===== Data shown

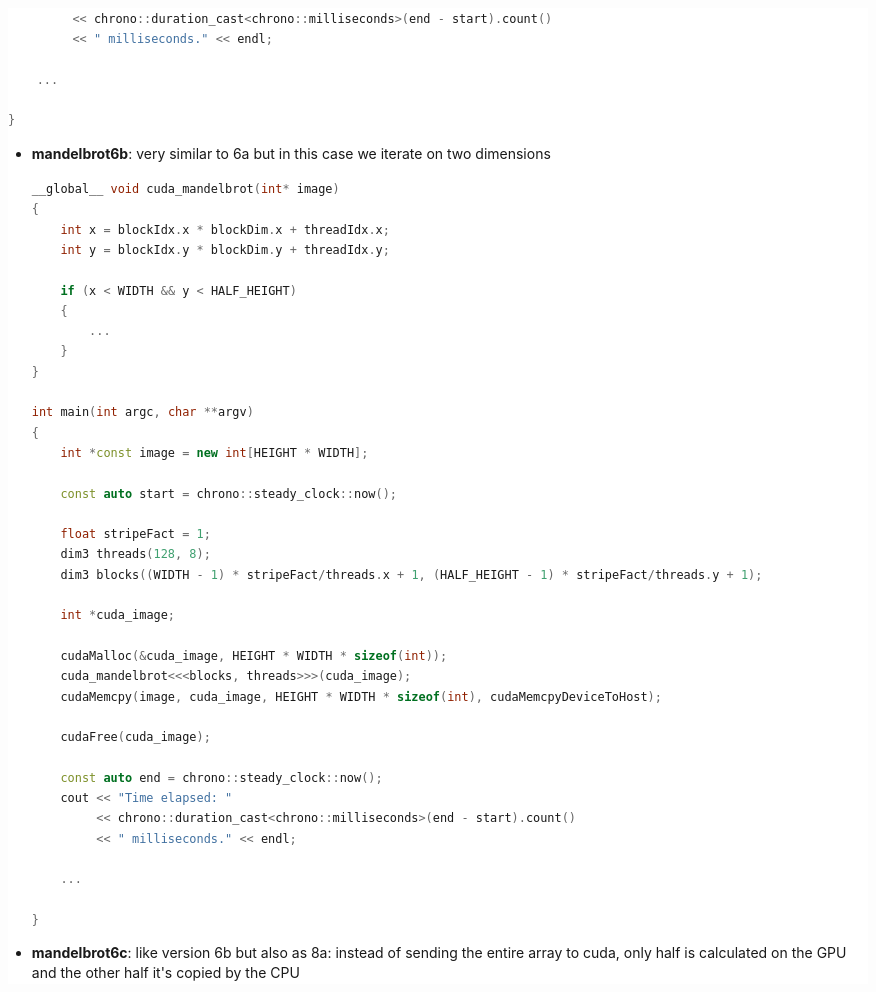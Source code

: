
   ```cpp
           << chrono::duration_cast<chrono::milliseconds>(end - start).count()
           << " milliseconds." << endl;
  
      ...
  
  }
  ```

- **mandelbrot6b**: very similar to 6a but in this case we iterate on two dimensions
  
  ```cpp
  __global__ void cuda_mandelbrot(int* image)
  {
      int x = blockIdx.x * blockDim.x + threadIdx.x;
      int y = blockIdx.y * blockDim.y + threadIdx.y;
  
      if (x < WIDTH && y < HALF_HEIGHT)
      {        
          ...
      }
  }
  
  int main(int argc, char **argv)
  {
      int *const image = new int[HEIGHT * WIDTH];
  
      const auto start = chrono::steady_clock::now();
  
      float stripeFact = 1;
      dim3 threads(128, 8);
      dim3 blocks((WIDTH - 1) * stripeFact/threads.x + 1, (HALF_HEIGHT - 1) * stripeFact/threads.y + 1);
  
      int *cuda_image;
  
      cudaMalloc(&cuda_image, HEIGHT * WIDTH * sizeof(int));
      cuda_mandelbrot<<<blocks, threads>>>(cuda_image);
      cudaMemcpy(image, cuda_image, HEIGHT * WIDTH * sizeof(int), cudaMemcpyDeviceToHost);
  
      cudaFree(cuda_image);
  
      const auto end = chrono::steady_clock::now();
      cout << "Time elapsed: "
           << chrono::duration_cast<chrono::milliseconds>(end - start).count()
           << " milliseconds." << endl;
  
      ...
  
  }
  ```

- **mandelbrot6c**: like version 6b but also as 8a: instead of sending the entire array to cuda, only half is calculated on the GPU and the other half it's copied by the CPU
  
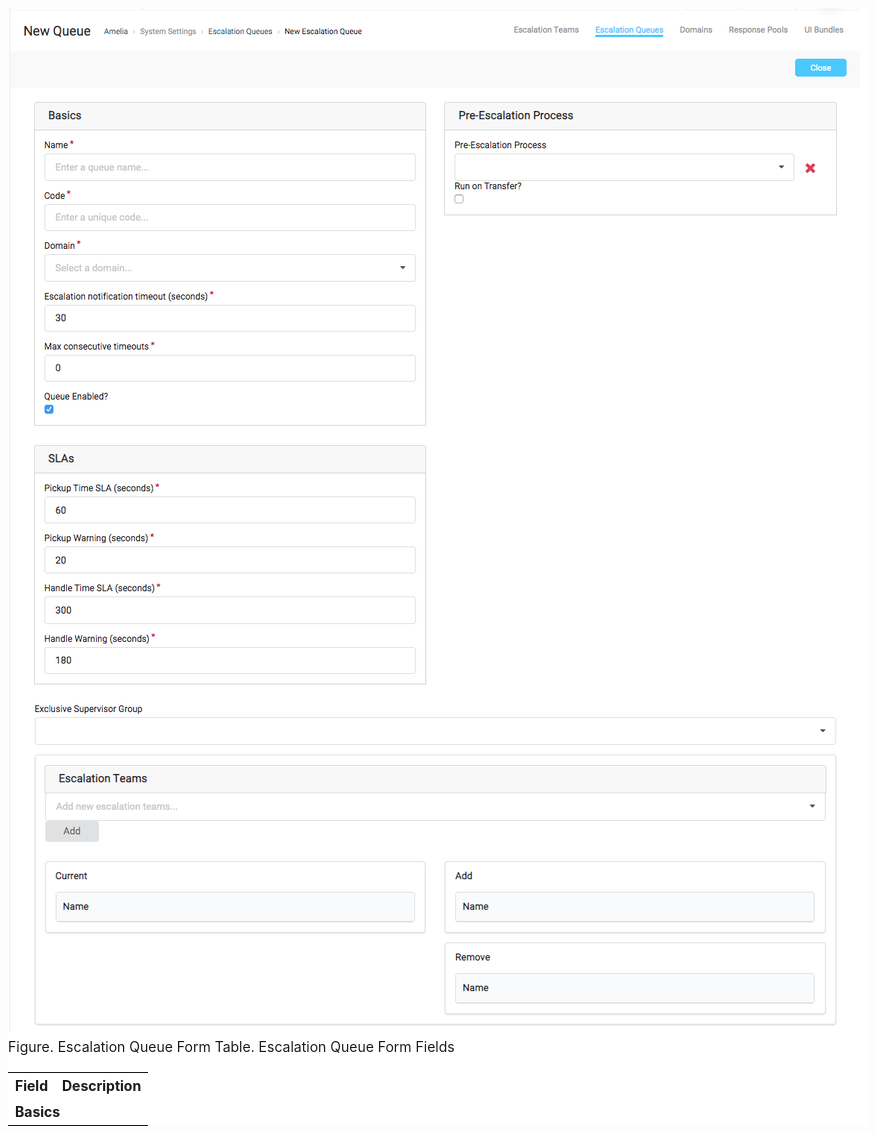 ![](attachments/11940140/28480803.png)
Figure. Escalation Queue Form
Table. Escalation Queue Form Fields
<table class="wrapped confluenceTable">
<tbody>
<tr class="header">
<th class="confluenceTh" style="text-align: left;">Field</th>
<th class="confluenceTh" style="text-align: left;">Description</th>
</tr>
&#10;<tr class="odd">
<td colspan="2" class="confluenceTd" style="text-align: left;"><strong>Basics</strong></td>
</tr>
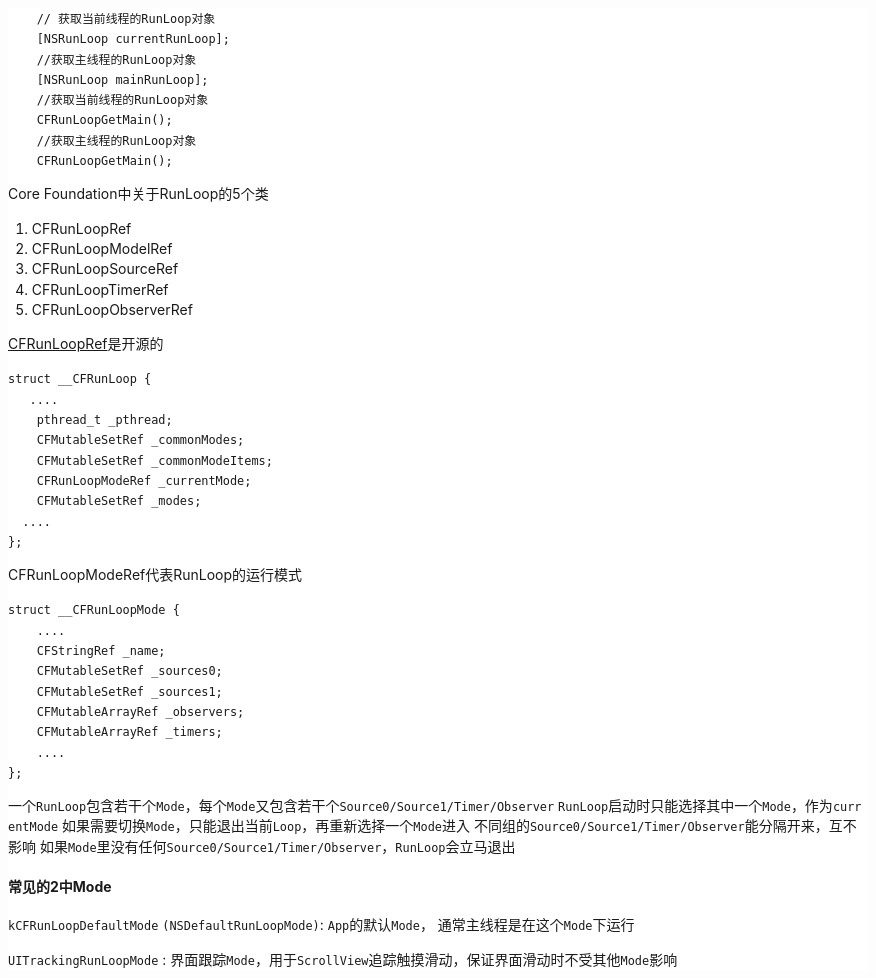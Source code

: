 
        // 获取当前线程的RunLoop对象
        [NSRunLoop currentRunLoop];
        //获取主线程的RunLoop对象
        [NSRunLoop mainRunLoop];
        //获取当前线程的RunLoop对象
        CFRunLoopGetMain();
        //获取主线程的RunLoop对象
        CFRunLoopGetMain();
        
    
Core Foundation中关于RunLoop的5个类
1. CFRunLoopRef
2. CFRunLoopModelRef
3. CFRunLoopSourceRef
4. CFRunLoopTimerRef
5. CFRunLoopObserverRef


[CFRunLoopRef](https://opensource.apple.com/tarballs/CF/
)是开源的

    struct __CFRunLoop {
       ....
        pthread_t _pthread;
        CFMutableSetRef _commonModes;
        CFMutableSetRef _commonModeItems;
        CFRunLoopModeRef _currentMode;
        CFMutableSetRef _modes;
      ....
    };
    
CFRunLoopModeRef代表RunLoop的运行模式

    struct __CFRunLoopMode {
        ....
        CFStringRef _name;
        CFMutableSetRef _sources0;
        CFMutableSetRef _sources1;
        CFMutableArrayRef _observers;
        CFMutableArrayRef _timers;
        ....
    };
    
    
一个`RunLoop`包含若干个`Mode`，每个`Mode`又包含若干个`Source0/Source1/Timer/Observer`
`RunLoop`启动时只能选择其中一个`Mode`，作为`currentMode`
如果需要切换`Mode`，只能退出当前`Loop`，再重新选择一个`Mode`进入
不同组的`Source0/Source1/Timer/Observer`能分隔开来，互不影响
如果`Mode`里没有任何`Source0/Source1/Timer/Observer`，`RunLoop`会立马退出

#### 常见的2中Mode

`kCFRunLoopDefaultMode` `(NSDefaultRunLoopMode)`: `App`的默认`Mode`， 通常主线程是在这个`Mode`下运行

`UITrackingRunLoopMode` : 界面跟踪`Mode`，用于`ScrollView`追踪触摸滑动，保证界面滑动时不受其他`Mode`影响
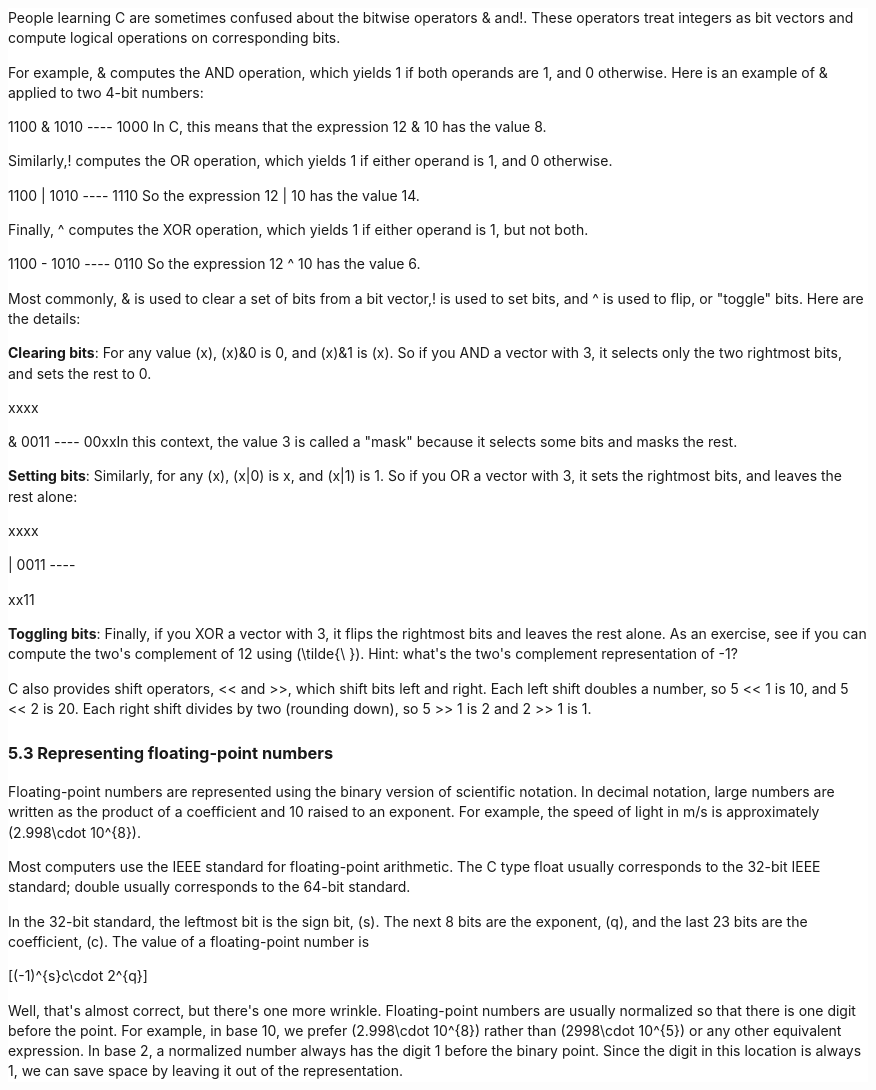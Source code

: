 People learning C are sometimes confused about the bitwise operators & and!. These operators treat integers as bit vectors and compute logical operations on corresponding bits.

For example, & computes the AND operation, which yields 1 if both operands are 1, and 0 otherwise. Here is an example of & applied to two 4-bit numbers:

 1100  & 1010  ----  1000 In C, this means that the expression 12 & 10 has the value 8.

Similarly,! computes the OR operation, which yields 1 if either operand is 1, and 0 otherwise.

 1100  | 1010  ----  1110 So the expression 12 | 10 has the value 14.

Finally, ^ computes the XOR operation, which yields 1 if either operand is 1, but not both.

 1100  - 1010  ----  0110 So the expression 12 ^ 10 has the value 6.

Most commonly, & is used to clear a set of bits from a bit vector,! is used to set bits, and ^ is used to flip, or "toggle" bits. Here are the details:

**Clearing bits**: For any value \(x\), \(x\)&0 is 0, and \(x\)&1 is \(x\). So if you AND a vector with 3, it selects only the two rightmost bits, and sets the rest to 0.

 xxxx

& 0011  ----  00xxIn this context, the value 3 is called a "mask" because it selects some bits and masks the rest.

**Setting bits**: Similarly, for any \(x\), \(x|0\) is x, and \(x|1\) is 1. So if you OR a vector with 3, it sets the rightmost bits, and leaves the rest alone:

xxxx

| 0011 ----

xx11

**Toggling bits**: Finally, if you XOR a vector with 3, it flips the rightmost bits and leaves the rest alone. As an exercise, see if you can compute the two's complement of 12 using \(\tilde{\ }\). Hint: what's the two's complement representation of -1?

C also provides shift operators, << and >>, which shift bits left and right. Each left shift doubles a number, so 5 << 1 is 10, and 5 << 2 is 20. Each right shift divides by two (rounding down), so 5 >> 1 is 2 and 2 >> 1 is 1.

### 5.3 Representing floating-point numbers

Floating-point numbers are represented using the binary version of scientific notation. In decimal notation, large numbers are written as the product of a coefficient and 10 raised to an exponent. For example, the speed of light in m/s is approximately \(2.998\cdot 10^{8}\).

Most computers use the IEEE standard for floating-point arithmetic. The C type float usually corresponds to the 32-bit IEEE standard; double usually corresponds to the 64-bit standard.

In the 32-bit standard, the leftmost bit is the sign bit, \(s\). The next 8 bits are the exponent, \(q\), and the last 23 bits are the coefficient, \(c\). The value of a floating-point number is

\[(-1)^{s}c\cdot 2^{q}\]

Well, that's almost correct, but there's one more wrinkle. Floating-point numbers are usually normalized so that there is one digit before the point. For example, in base 10, we prefer \(2.998\cdot 10^{8}\) rather than \(2998\cdot 10^{5}\) or any other equivalent expression. In base 2, a normalized number always has the digit 1 before the binary point. Since the digit in this location is always 1, we can save space by leaving it out of the representation.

==========

## What needs to be done
Begin at the first line of the records and please reproduce every line exactly through the one containing "[NSRunLoop mainRunLoop];", leaving all pictures out.

## Response for this exercise
Source code

:
   ```cpp
           << chrono::duration_cast<chrono::milliseconds>(end - start).count()
           << " milliseconds." << endl;
  
      ...
  
  }
  ```

- **mandelbrot6b**: very similar to 6a but in this case we iterate on two dimensions
  
  ```cpp
  __global__ void cuda_mandelbrot(int* image)
  {
      int x = blockIdx.x * blockDim.x + threadIdx.x;
      int y = blockIdx.y * blockDim.y + threadIdx.y;
  
      if (x < WIDTH && y < HALF_HEIGHT)
      {        
          ...
      }
  }
  
  int main(int argc, char **argv)
  {
      int *const image = new int[HEIGHT * WIDTH];
  
      const auto start = chrono::steady_clock::now();
  
      float stripeFact = 1;
      dim3 threads(128, 8);
      dim3 blocks((WIDTH - 1) * stripeFact/threads.x + 1, (HALF_HEIGHT - 1) * stripeFact/threads.y + 1);
  
      int *cuda_image;
  
      cudaMalloc(&cuda_image, HEIGHT * WIDTH * sizeof(int));
      cuda_mandelbrot<<<blocks, threads>>>(cuda_image);
      cudaMemcpy(image, cuda_image, HEIGHT * WIDTH * sizeof(int), cudaMemcpyDeviceToHost);
  
      cudaFree(cuda_image);
  
      const auto end = chrono::steady_clock::now();
      cout << "Time elapsed: "
           << chrono::duration_cast<chrono::milliseconds>(end - start).count()
           << " milliseconds." << endl;
  
      ...
  
  }
  ```

- **mandelbrot6c**: like version 6b but also as 8a: instead of sending the entire array to cuda, only half is calculated on the GPU and the other half it's copied by the CPU
  
 ![](attachments/11940140/28480803.png)
Figure. Escalation Queue Form
Table. Escalation Queue Form Fields
<table class="wrapped confluenceTable">
<tbody>
<tr class="header">
<th class="confluenceTh" style="text-align: left;">Field</th>
<th class="confluenceTh" style="text-align: left;">Description</th>
</tr>
&#10;<tr class="odd">
<td colspan="2" class="confluenceTd" style="text-align: left;"><strong>Basics</strong></td>
</tr>
Source code

: 
        // 获取当前线程的RunLoop对象
        [NSRunLoop currentRunLoop];
        //获取主线程的RunLoop对象
        [NSRunLoop mainRunLoop];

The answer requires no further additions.